Like many others I spent years listening to Death Goes To The Disco without truly getting what it was about. Of course, it wasn’t on an official album, so I wasn’t able to disobey the instruction not to read the lyrics while listening to the recording. It sounded very much like the bravado of Master Of The Universe, mixed up with the sex of My Legendary Girlfriend, but somehow I failed to make the connection between the title and the lyrics. It took Owen Hatherley’s book to spell it out to me, and he did the job well enough that I can’t do any better than to quote him directly:

“Listened to casually… …the song seemed to be matter of vengeful copulation, taken to the point of ridiculousness, much as you’d hear in a Different Class song like ‘Pencil Skirt’. It takes place in a similar space, as our protagonist ‘stalks these yellow-lit cul-de-sacs at night’, but – as you realise on third or fourth listen – the protagonist is death himself, and when he’s ‘taking’ all these people, he’s not showing them a good time. ‘I want your body and I want your soul’, he cries, but this revenge fantasy is more Carrie than Room At The Top”

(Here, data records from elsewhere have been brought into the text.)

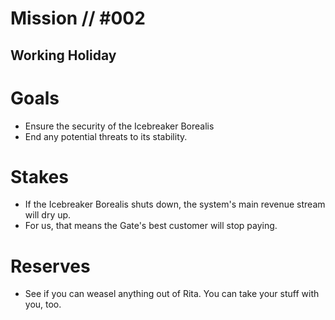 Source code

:# Mission // #002
## Working Holiday



# Goals
- Ensure the security of the Icebreaker Borealis
- End any potential threats to its stability.

# Stakes
- If the Icebreaker Borealis shuts down, the system's main revenue stream will dry up.
- For us, that means the Gate's best customer will stop paying.

# Reserves
- See if you can weasel anything out of Rita.  You can take your stuff with you, too.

It’s a neat conceit, isn’t it? A joke that reveals rather than reinforces, one that doesn’t need to spell itself out – morbid, yes, but with a redeeming deadpan cabaret sense of humour.

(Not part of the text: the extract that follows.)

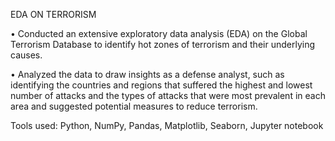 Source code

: EDA ON TERRORISM

•	Conducted an extensive exploratory data analysis (EDA) on the Global Terrorism Database to identify hot zones of terrorism and their underlying causes.

•	Analyzed the data to draw insights as a defense analyst, such as identifying the countries and regions that suffered the highest and lowest number of attacks and the types of attacks that were most prevalent in each area and suggested potential measures to reduce terrorism.

Tools used: Python, NumPy, Pandas, Matplotlib, Seaborn, Jupyter notebook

Of course, backing all this up, we have something even more special – Pulp for the first time fully in their disco phase. There had been talk before, of course, portasound rhythms and disco beats abound on the songs of this era, but up until this point the group’s jamming process had served to make things either more conventional or weirder by the time they were ready for public consumption. With Death Comes To Town there’s a sense that you could really dance to its syncopated disco rhythm. When Jarvis and Russell half-jokingly wondered whether they “might get thrown off the label when they hear our new stuff” this was presumably what they were talking about. Disco was still not cool in indie circles, but thankfully quite different attitudes were present at FON, where (as we’ll see very soon) some of the dance music of the present was in gestation.

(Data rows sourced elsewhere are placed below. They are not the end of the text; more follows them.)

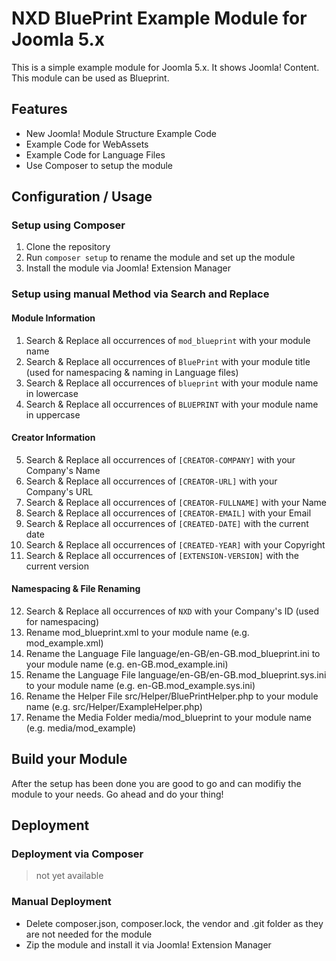 # NXD BluePrint Example Module for Joomla 5.x
This is a simple example module for Joomla 5.x. It shows Joomla! Content. This module can be used as Blueprint.

## Features
- New Joomla! Module Structure Example Code
- Example Code for WebAssets
- Example Code for Language Files
- Use Composer to setup the module

## Configuration / Usage
### Setup using Composer
1. Clone the repository
2. Run `composer setup` to rename the module and set up the module
3. Install the module via Joomla! Extension Manager


### Setup using manual Method via Search and Replace
#### Module Information
1. Search & Replace all occurrences of `mod_blueprint` with your module name
2. Search & Replace all occurrences of `BluePrint` with your module title (used for namespacing & naming in Language files)
3. Search & Replace all occurrences of `blueprint` with your module name in lowercase
4. Search & Replace all occurrences of `BLUEPRINT` with your module name in uppercase
#### Creator Information
5. Search & Replace all occurrences of `[CREATOR-COMPANY]` with your Company's Name
6. Search & Replace all occurrences of `[CREATOR-URL]` with your Company's URL
7. Search & Replace all occurrences of `[CREATOR-FULLNAME]` with your Name
8. Search & Replace all occurrences of `[CREATOR-EMAIL]` with your Email
9. Search & Replace all occurrences of `[CREATED-DATE]` with the current date 
10. Search & Replace all occurrences of `[CREATED-YEAR]` with your Copyright 
11. Search & Replace all occurrences of `[EXTENSION-VERSION]` with the current version

#### Namespacing & File Renaming
12. Search & Replace all occurrences of `NXD` with your Company's ID (used for namespacing)
13. Rename mod_blueprint.xml to your module name (e.g. mod_example.xml)
14. Rename the Language File language/en-GB/en-GB.mod_blueprint.ini to your module name (e.g. en-GB.mod_example.ini)
15. Rename the Language File language/en-GB/en-GB.mod_blueprint.sys.ini to your module name (e.g. en-GB.mod_example.sys.ini)
16. Rename the Helper File src/Helper/BluePrintHelper.php to your module name (e.g. src/Helper/ExampleHelper.php)
17. Rename the Media Folder media/mod_blueprint to your module name (e.g. media/mod_example)

## Build your Module
After the setup has been done you are good to go and can modifiy the module to your needs.
Go ahead and do your thing!

## Deployment
### Deployment via Composer
>not yet available

### Manual Deployment
- Delete composer.json, composer.lock, the vendor and .git folder as they are not needed for the module
- Zip the module and install it via Joomla! Extension Manager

The previous session had yielded two tracks, but this time they focussed on getting one just right. Three different mixes have emerged. The first sounds like it’s not quite cooked enough, the portasound allowed to dominate, mingled in with unusually timid violin from Russell, low-down guitar from Jarvis when Russell was unable to master the part. Still, the body of the thing is there, and it only sounds unfinished when compared with the other mixes. The version labelled ‘mix 2’ in the leaked demo has since then become semi-official with releases on the ‘Beats Working For A Living’ CD in 2005, and more recently as a bonus track on the remastered version of Separations. This mix not only adds all manner of production tricks – the vocals sounding brighter and more separated, layers of keyboard effects – but adds more sophisticated electronic beats subtly over the top, leading to a synth string crescendo on the final section, and a complex wall of sound production by the end. It’s still the same song, still has that slightly (deliberately) cheap air, but it’s suddenly a polished pop product.

The third mix has a different title, and we’ll be coming to that a little later.

Unfortunately things at FON went much the same way as they had with the abortive ‘Don’t You Want Me Anymore?’ single of the year before. By the time they had the money to actually put the single out, the band and the label had both moved on – though Warp subsidiary Gift Records will have a major role to play a little later on. Once again, it’s a shame the single was never released, that the group didn’t have this shot at impressing the world while their ideas were still fresh. Years later, with the FON demos leaked, and with the release of the remastered ‘Separations’, Death Goes To Town has gone from being a lost song to a fairly well-known one, so for once it seems like justice has been served.